- **BRIEF**:
Everything in the entries except the pictures should be copied exactly.
####################
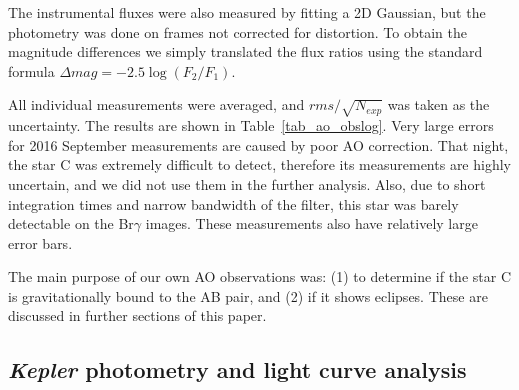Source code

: \documentclass{aa}
\newcommand{\kep}{{\it Kepler }}
\begin{document}
The instrumental fluxes were also measured by fitting a 2D Gaussian, but the 
photometry was done on frames not corrected for distortion. To obtain the magnitude
differences we simply translated the flux ratios using the standard formula
$\Delta mag = -2.5\log(F_2/F_1)$.

All individual measurements were averaged, and $rms/\sqrt{N_{exp}}$ was taken as the 
uncertainty. The results are shown in Table~\ref{tab_ao_obslog}. Very large errors 
for 2016 September measurements are caused by poor AO correction. That night, 
the star C was extremely difficult to detect, therefore its measurements are highly 
uncertain, and we did not use them in the further analysis. Also, due to short integration 
times and narrow bandwidth of the filter, this star was barely detectable on the Br$\gamma$
images. These measurements also have relatively large error bars.

The main purpose of our own AO observations was: (1) to determine if the star C is 
gravitationally bound to the AB pair, and (2) if it shows eclipses. These are discussed in
further sections of this paper.

\subsection{\kep photometry and light curve analysis}\label{sec_kep_phot}
\end{document}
####################
- **ANSWER TO THIS EXERCISE**:
Source code

: \documentclass{aa}
\newcommand{\kep}{{\it Kepler }}
\begin{document}
The instrumental fluxes were also measured by fitting a 2D Gaussian, but the 
photometry was done on frames not corrected for distortion. To obtain the magnitude
differences we simply translated the flux ratios using the standard formula
$\Delta mag = -2.5\log(F_2/F_1)$.

All individual measurements were averaged, and $rms/\sqrt{N_{exp}}$ was taken as the 
uncertainty. The results are shown in Table~\ref{tab_ao_obslog}. Very large errors 
for 2016 September measurements are caused by poor AO correction. That night, 
the star C was extremely difficult to detect, therefore its measurements are highly 
uncertain, and we did not use them in the further analysis. Also, due to short integration 
times and narrow bandwidth of the filter, this star was barely detectable on the Br$\gamma$
images. These measurements also have relatively large error bars.

The main purpose of our own AO observations was: (1) to determine if the star C is 
gravitationally bound to the AB pair, and (2) if it shows eclipses. These are discussed in
further sections of this paper.

\subsection{\kep photometry and light curve analysis}\label{sec_kep_phot}
\end{document}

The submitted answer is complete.